**Problem details**
Write out all the data below exactly.
##############################
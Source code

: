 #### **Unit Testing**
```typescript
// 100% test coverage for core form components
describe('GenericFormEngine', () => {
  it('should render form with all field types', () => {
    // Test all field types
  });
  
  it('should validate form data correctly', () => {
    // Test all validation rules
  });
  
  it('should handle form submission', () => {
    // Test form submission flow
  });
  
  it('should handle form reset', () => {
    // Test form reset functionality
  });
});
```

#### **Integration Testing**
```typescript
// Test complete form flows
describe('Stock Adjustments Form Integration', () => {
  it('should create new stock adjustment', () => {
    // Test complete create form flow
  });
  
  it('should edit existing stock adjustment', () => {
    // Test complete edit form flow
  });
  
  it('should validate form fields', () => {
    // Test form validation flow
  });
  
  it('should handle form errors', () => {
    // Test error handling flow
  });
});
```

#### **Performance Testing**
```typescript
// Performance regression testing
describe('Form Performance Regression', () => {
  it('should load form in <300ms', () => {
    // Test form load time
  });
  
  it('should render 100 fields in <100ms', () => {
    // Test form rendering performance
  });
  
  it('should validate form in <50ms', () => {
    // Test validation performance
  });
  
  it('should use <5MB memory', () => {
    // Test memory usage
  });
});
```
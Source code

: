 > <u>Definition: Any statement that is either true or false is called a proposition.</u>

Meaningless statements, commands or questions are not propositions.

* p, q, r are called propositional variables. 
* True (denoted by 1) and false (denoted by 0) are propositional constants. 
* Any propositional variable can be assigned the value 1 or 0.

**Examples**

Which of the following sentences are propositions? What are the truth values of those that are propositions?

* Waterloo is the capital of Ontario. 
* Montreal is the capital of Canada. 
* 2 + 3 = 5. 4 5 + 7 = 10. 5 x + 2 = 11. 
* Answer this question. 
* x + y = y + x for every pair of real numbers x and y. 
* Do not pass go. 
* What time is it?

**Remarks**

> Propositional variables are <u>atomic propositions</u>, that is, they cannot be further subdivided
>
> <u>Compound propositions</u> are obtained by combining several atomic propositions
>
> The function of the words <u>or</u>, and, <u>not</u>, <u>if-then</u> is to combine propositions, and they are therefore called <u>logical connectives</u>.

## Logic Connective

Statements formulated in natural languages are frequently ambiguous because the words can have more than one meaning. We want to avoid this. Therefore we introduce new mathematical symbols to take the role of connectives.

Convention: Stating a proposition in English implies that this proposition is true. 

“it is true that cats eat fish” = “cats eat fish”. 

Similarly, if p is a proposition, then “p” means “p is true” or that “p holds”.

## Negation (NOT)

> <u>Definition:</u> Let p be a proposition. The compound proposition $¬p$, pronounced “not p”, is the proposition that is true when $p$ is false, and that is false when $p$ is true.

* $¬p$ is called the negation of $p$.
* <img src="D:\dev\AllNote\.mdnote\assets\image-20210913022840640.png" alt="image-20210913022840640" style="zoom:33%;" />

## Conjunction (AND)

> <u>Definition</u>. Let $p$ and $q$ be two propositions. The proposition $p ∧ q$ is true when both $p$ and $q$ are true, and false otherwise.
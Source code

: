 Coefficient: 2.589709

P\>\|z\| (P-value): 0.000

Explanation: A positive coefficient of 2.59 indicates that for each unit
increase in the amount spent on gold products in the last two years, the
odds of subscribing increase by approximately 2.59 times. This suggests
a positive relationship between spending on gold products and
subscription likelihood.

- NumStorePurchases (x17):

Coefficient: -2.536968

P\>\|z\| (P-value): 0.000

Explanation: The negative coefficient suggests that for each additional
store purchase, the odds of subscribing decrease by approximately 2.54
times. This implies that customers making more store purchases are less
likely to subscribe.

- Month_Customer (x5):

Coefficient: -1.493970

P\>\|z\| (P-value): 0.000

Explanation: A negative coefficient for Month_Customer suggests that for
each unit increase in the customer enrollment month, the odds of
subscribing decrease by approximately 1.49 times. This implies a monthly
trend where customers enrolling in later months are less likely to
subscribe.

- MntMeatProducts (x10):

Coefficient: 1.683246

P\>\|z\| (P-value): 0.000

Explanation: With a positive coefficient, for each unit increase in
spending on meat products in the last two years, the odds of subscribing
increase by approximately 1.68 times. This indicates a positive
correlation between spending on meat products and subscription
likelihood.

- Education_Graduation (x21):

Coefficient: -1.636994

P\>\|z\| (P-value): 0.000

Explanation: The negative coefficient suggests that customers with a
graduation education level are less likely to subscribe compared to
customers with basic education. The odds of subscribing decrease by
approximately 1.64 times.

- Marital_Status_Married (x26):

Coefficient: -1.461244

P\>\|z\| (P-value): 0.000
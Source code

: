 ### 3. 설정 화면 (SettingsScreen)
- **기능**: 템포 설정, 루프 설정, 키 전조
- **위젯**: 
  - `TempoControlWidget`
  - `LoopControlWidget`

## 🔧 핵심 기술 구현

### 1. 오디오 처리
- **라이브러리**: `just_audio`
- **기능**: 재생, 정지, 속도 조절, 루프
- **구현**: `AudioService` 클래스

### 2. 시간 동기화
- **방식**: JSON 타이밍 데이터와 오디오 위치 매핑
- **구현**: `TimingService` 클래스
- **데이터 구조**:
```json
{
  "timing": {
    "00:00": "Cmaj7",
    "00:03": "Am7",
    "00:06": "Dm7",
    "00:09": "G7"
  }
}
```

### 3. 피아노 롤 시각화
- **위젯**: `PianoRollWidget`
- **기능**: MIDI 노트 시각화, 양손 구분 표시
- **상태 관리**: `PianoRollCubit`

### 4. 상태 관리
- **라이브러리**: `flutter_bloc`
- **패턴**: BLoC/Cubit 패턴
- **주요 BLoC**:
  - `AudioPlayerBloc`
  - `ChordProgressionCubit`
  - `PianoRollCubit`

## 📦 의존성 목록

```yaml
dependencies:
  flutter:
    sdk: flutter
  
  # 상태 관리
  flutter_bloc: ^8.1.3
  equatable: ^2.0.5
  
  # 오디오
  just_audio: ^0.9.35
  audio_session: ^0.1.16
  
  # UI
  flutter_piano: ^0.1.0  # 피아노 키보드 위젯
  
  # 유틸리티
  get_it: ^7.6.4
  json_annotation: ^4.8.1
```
##############################
**Solved exercise**
Source code

: #### **Unit Testing**
```typescript
// 100% test coverage for core form components
describe('GenericFormEngine', () => {
  it('should render form with all field types', () => {
    // Test all field types
  });
  
  it('should validate form data correctly', () => {
    // Test all validation rules
  });
  
  it('should handle form submission', () => {
    // Test form submission flow
  });
  
  it('should handle form reset', () => {
    // Test form reset functionality
  });
});
```

#### **Integration Testing**
```typescript
// Test complete form flows
describe('Stock Adjustments Form Integration', () => {
  it('should create new stock adjustment', () => {
    // Test complete create form flow
  });
  
  it('should edit existing stock adjustment', () => {
    // Test complete edit form flow
  });
  
  it('should validate form fields', () => {
    // Test form validation flow
  });
  
  it('should handle form errors', () => {
    // Test error handling flow
  });
});
```

#### **Performance Testing**
```typescript
// Performance regression testing
describe('Form Performance Regression', () => {
  it('should load form in <300ms', () => {
    // Test form load time
  });
  
  it('should render 100 fields in <100ms', () => {
    // Test form rendering performance
  });
  
  it('should validate form in <50ms', () => {
    // Test validation performance
  });
  
  it('should use <5MB memory', () => {
    // Test memory usage
  });
});
```
Source code

: > <u>Definition: Any statement that is either true or false is called a proposition.</u>

Meaningless statements, commands or questions are not propositions.

* p, q, r are called propositional variables. 
* True (denoted by 1) and false (denoted by 0) are propositional constants. 
* Any propositional variable can be assigned the value 1 or 0.

**Examples**

Which of the following sentences are propositions? What are the truth values of those that are propositions?

* Waterloo is the capital of Ontario. 
* Montreal is the capital of Canada. 
* 2 + 3 = 5. 4 5 + 7 = 10. 5 x + 2 = 11. 
* Answer this question. 
* x + y = y + x for every pair of real numbers x and y. 
* Do not pass go. 
* What time is it?

**Remarks**

> Propositional variables are <u>atomic propositions</u>, that is, they cannot be further subdivided
>
> <u>Compound propositions</u> are obtained by combining several atomic propositions
>
> The function of the words <u>or</u>, and, <u>not</u>, <u>if-then</u> is to combine propositions, and they are therefore called <u>logical connectives</u>.

## Logic Connective

Statements formulated in natural languages are frequently ambiguous because the words can have more than one meaning. We want to avoid this. Therefore we introduce new mathematical symbols to take the role of connectives.

Convention: Stating a proposition in English implies that this proposition is true. 

“it is true that cats eat fish” = “cats eat fish”. 

Similarly, if p is a proposition, then “p” means “p is true” or that “p holds”.

## Negation (NOT)

> <u>Definition:</u> Let p be a proposition. The compound proposition $¬p$, pronounced “not p”, is the proposition that is true when $p$ is false, and that is false when $p$ is true.

* $¬p$ is called the negation of $p$.
* <img src="D:\dev\AllNote\.mdnote\assets\image-20210913022840640.png" alt="image-20210913022840640" style="zoom:33%;" />

## Conjunction (AND)

> <u>Definition</u>. Let $p$ and $q$ be two propositions. The proposition $p ∧ q$ is true when both $p$ and $q$ are true, and false otherwise.
Source code

: Coefficient: 2.589709

P\>\|z\| (P-value): 0.000

Explanation: A positive coefficient of 2.59 indicates that for each unit
increase in the amount spent on gold products in the last two years, the
odds of subscribing increase by approximately 2.59 times. This suggests
a positive relationship between spending on gold products and
subscription likelihood.

- NumStorePurchases (x17):

Coefficient: -2.536968

P\>\|z\| (P-value): 0.000

Explanation: The negative coefficient suggests that for each additional
store purchase, the odds of subscribing decrease by approximately 2.54
times. This implies that customers making more store purchases are less
likely to subscribe.

- Month_Customer (x5):

Coefficient: -1.493970

P\>\|z\| (P-value): 0.000

Explanation: A negative coefficient for Month_Customer suggests that for
each unit increase in the customer enrollment month, the odds of
subscribing decrease by approximately 1.49 times. This implies a monthly
trend where customers enrolling in later months are less likely to
subscribe.

- MntMeatProducts (x10):

Coefficient: 1.683246

P\>\|z\| (P-value): 0.000

Explanation: With a positive coefficient, for each unit increase in
spending on meat products in the last two years, the odds of subscribing
increase by approximately 1.68 times. This indicates a positive
correlation between spending on meat products and subscription
likelihood.

- Education_Graduation (x21):

Coefficient: -1.636994

P\>\|z\| (P-value): 0.000

Explanation: The negative coefficient suggests that customers with a
graduation education level are less likely to subscribe compared to
customers with basic education. The odds of subscribing decrease by
approximately 1.64 times.

- Marital_Status_Married (x26):

Coefficient: -1.461244

P\>\|z\| (P-value): 0.000
Source code

: ### 3. 설정 화면 (SettingsScreen)
- **기능**: 템포 설정, 루프 설정, 키 전조
- **위젯**: 
  - `TempoControlWidget`
  - `LoopControlWidget`

## 🔧 핵심 기술 구현

### 1. 오디오 처리
- **라이브러리**: `just_audio`
- **기능**: 재생, 정지, 속도 조절, 루프
- **구현**: `AudioService` 클래스

### 2. 시간 동기화
- **방식**: JSON 타이밍 데이터와 오디오 위치 매핑
- **구현**: `TimingService` 클래스
- **데이터 구조**:
```json
{
  "timing": {
    "00:00": "Cmaj7",
    "00:03": "Am7",
    "00:06": "Dm7",
    "00:09": "G7"
  }
}
```

### 3. 피아노 롤 시각화
- **위젯**: `PianoRollWidget`
- **기능**: MIDI 노트 시각화, 양손 구분 표시
- **상태 관리**: `PianoRollCubit`

### 4. 상태 관리
- **라이브러리**: `flutter_bloc`
- **패턴**: BLoC/Cubit 패턴
- **주요 BLoC**:
  - `AudioPlayerBloc`
  - `ChordProgressionCubit`
  - `PianoRollCubit`

## 📦 의존성 목록

```yaml
dependencies:
  flutter:
    sdk: flutter
  
  # 상태 관리
  flutter_bloc: ^8.1.3
  equatable: ^2.0.5
  
  # 오디오
  just_audio: ^0.9.35
  audio_session: ^0.1.16
  
  # UI
  flutter_piano: ^0.1.0  # 피아노 키보드 위젯
  
  # 유틸리티
  get_it: ^7.6.4
  json_annotation: ^4.8.1
```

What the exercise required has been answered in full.